HPLC_UV Method for Quantification of Favipiravir in Pharmaceutical Formulations

Background: After the break, out of corona virus at 2019 it was named as SARS_COVID19 and researches on virus and its therapy started. The pandemic of corona caused many deaths all over the world as its novelty, hardened the treatment process. Available anti-viral medications used and tested for the treatment and at the same time, many researchers started to work on these medications. Mentioned drugs were tested for their effectiveness, with different methods of testing. Objective: HPLC_UV Method for Quantification of Favipiravir in Pharmaceutical Formulations.Method: One of the frequently used methods, HPLC, was used to quantify anti-viral drugs in their dosage form or in human or animal plasma. Favipiravir is one of the drugs of interest in those researches. Favipiravir, which is also known as T-705, is a newly invented drug compared to other antivirals. It is used in different cases of Ebola and influenza pandemics but not officially available in any pharmacopeia yet. After the pandemic of corona Favipiravir rose an attention to its therapeutically potentials against novel viruses. As it is not used widely, the resistance of viruses against Favipiravir is less.
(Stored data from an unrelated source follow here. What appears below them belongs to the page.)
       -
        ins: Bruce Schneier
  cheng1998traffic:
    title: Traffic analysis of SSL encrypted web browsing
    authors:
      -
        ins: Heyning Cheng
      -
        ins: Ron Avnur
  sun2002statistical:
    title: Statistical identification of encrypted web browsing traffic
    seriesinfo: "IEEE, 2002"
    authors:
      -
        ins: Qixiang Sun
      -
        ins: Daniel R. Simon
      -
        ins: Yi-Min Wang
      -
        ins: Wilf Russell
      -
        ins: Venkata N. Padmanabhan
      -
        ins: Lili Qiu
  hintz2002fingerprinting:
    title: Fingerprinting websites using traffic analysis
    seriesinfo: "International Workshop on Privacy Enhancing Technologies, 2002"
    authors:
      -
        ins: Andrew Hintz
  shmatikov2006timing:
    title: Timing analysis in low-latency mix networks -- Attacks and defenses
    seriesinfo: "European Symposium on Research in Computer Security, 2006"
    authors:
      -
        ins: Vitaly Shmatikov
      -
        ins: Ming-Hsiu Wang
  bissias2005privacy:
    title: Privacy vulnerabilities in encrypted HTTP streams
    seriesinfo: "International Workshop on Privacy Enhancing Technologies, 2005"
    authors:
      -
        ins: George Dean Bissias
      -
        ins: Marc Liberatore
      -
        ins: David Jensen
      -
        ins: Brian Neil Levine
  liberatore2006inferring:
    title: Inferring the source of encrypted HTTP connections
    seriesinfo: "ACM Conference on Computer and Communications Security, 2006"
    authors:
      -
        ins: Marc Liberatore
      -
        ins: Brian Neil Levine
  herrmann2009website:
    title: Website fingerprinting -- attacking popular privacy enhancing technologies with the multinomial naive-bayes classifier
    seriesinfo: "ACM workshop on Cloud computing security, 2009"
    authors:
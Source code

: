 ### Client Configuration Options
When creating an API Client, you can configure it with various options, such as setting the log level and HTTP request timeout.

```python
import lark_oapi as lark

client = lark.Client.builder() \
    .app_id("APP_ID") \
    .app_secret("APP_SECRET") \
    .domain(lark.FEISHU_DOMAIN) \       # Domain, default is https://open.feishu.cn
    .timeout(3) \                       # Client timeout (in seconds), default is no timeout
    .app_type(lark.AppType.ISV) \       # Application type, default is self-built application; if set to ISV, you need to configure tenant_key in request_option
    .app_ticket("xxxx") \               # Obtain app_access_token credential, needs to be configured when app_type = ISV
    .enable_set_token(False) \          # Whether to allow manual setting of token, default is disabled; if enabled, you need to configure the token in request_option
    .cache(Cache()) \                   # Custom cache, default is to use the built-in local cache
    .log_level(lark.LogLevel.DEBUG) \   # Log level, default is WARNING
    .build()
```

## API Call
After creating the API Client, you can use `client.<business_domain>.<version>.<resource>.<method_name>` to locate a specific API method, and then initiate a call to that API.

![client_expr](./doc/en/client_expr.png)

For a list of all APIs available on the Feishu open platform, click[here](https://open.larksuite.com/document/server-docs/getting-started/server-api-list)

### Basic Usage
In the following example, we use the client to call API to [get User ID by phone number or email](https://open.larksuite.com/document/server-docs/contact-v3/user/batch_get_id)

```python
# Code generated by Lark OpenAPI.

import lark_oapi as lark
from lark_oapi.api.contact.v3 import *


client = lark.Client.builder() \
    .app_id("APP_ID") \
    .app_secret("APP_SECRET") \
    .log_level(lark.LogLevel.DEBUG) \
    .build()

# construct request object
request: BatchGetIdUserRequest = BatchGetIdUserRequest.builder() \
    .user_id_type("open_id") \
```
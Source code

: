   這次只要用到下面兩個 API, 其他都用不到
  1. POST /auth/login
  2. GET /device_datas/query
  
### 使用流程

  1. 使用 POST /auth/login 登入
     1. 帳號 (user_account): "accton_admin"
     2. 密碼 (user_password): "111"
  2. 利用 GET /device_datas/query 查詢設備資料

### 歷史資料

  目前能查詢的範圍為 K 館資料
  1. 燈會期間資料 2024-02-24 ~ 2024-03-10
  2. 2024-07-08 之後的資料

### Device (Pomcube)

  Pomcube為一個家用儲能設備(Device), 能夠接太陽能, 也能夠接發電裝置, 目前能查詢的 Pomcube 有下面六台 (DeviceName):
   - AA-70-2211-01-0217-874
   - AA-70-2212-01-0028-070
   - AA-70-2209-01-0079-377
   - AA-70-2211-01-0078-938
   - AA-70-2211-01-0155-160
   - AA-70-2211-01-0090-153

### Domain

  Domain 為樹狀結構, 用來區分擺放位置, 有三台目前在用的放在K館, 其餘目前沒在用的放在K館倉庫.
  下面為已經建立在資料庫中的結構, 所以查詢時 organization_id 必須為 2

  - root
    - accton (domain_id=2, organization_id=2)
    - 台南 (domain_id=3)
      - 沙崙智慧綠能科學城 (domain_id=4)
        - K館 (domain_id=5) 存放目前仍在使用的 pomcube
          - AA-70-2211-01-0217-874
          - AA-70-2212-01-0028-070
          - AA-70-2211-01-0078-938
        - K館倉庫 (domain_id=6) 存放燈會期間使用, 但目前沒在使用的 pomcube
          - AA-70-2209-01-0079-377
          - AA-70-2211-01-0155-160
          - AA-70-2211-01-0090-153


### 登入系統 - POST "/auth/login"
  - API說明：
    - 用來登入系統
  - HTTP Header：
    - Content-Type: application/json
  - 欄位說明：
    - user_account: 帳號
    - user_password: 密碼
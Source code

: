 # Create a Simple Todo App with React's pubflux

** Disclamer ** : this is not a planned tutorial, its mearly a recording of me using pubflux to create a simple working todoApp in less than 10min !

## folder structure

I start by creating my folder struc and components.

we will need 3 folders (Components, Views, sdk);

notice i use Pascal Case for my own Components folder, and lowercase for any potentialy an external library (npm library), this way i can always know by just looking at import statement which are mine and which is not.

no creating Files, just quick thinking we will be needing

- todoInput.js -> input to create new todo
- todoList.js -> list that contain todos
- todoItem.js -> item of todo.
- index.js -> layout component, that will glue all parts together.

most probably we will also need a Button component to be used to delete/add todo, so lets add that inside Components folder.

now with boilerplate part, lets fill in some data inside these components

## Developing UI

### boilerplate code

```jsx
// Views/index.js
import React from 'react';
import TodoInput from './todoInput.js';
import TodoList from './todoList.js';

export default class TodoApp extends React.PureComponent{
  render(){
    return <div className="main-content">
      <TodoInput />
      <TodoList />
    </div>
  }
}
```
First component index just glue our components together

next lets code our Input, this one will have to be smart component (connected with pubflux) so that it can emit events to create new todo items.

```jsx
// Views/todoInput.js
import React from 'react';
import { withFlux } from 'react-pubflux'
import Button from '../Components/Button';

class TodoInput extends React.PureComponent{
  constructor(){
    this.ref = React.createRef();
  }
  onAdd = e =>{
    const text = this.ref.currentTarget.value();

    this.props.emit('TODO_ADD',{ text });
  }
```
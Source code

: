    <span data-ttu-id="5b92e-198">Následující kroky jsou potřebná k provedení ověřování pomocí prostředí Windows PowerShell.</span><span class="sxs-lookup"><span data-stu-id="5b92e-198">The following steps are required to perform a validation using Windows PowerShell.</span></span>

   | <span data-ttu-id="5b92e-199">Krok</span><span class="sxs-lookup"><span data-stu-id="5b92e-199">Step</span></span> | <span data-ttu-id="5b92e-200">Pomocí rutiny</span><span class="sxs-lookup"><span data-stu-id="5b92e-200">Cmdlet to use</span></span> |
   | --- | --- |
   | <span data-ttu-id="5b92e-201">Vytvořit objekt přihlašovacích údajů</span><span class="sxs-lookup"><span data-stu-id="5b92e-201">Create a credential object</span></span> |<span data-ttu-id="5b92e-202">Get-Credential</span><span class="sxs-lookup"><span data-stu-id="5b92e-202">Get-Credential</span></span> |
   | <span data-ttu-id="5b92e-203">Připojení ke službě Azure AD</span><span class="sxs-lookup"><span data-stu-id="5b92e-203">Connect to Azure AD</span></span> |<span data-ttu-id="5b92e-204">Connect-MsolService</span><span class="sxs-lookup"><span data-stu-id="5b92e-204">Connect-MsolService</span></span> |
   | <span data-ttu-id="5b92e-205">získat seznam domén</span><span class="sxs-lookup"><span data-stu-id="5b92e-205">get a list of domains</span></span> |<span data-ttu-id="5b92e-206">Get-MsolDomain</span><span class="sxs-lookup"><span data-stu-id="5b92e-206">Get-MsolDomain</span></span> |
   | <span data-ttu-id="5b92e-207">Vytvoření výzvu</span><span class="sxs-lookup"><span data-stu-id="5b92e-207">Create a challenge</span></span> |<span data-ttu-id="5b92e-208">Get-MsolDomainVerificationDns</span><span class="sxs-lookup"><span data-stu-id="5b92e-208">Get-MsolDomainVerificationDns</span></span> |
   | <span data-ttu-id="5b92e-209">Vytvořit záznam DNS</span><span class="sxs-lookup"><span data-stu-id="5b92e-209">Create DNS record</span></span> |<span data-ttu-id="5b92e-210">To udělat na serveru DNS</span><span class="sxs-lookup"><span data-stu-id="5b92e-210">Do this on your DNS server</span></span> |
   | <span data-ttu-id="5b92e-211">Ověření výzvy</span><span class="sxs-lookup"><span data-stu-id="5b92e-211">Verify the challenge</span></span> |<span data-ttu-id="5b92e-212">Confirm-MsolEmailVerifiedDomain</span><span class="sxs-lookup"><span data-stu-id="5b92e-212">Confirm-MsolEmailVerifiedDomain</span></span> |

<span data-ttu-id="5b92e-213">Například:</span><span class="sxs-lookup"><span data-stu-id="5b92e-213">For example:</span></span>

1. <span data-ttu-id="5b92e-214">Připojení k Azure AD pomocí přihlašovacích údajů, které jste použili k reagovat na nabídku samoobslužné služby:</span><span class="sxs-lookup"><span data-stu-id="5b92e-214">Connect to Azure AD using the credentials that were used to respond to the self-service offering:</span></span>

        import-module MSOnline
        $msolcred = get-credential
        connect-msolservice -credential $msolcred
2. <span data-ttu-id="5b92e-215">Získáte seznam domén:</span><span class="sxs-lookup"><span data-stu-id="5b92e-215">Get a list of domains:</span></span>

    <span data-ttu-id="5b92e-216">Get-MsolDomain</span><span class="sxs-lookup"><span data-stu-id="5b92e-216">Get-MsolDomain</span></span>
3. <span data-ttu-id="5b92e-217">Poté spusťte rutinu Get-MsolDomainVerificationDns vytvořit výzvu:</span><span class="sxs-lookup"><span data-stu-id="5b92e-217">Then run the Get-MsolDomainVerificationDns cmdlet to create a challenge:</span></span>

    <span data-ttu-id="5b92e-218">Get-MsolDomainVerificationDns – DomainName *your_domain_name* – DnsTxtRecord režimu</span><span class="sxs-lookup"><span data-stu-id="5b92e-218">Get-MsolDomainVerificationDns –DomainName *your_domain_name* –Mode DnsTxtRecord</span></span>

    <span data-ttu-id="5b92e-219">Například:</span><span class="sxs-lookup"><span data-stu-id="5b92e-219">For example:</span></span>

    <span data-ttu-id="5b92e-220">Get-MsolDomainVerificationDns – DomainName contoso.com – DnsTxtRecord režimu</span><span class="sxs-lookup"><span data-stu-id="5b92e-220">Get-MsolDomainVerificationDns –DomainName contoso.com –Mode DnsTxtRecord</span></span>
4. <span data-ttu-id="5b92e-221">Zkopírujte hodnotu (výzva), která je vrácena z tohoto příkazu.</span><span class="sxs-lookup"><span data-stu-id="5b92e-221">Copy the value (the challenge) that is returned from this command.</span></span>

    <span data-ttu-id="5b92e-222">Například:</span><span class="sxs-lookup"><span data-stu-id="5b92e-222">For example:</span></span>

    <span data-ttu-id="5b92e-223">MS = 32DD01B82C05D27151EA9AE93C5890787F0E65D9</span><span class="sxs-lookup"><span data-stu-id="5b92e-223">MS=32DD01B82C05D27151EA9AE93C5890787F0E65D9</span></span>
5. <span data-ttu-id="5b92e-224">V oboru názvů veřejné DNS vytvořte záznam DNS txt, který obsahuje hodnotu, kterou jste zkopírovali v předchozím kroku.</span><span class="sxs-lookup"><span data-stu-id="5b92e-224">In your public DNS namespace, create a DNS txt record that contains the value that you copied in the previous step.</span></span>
After many clinical trials, it was approved as a therapeutic choice for mild to moderate SARS_COVID19 patients whom are conscious and have the ability to swallow the tablet. Afterwards many researches for quantifying the drug with different analytical methods started. The purpose was to quantify the drug in its tablet dosage form or in human spiked plasma and even in animal blood samples. Results and Conclusion: The results of these researches could help the producer companies, research clinics and at the very critical point, the final goal could be saving lives of patients. Hereby in this thesis project, an overall information on Favipiravir and the HPLC_UV analytical researches on this drug are mentioned.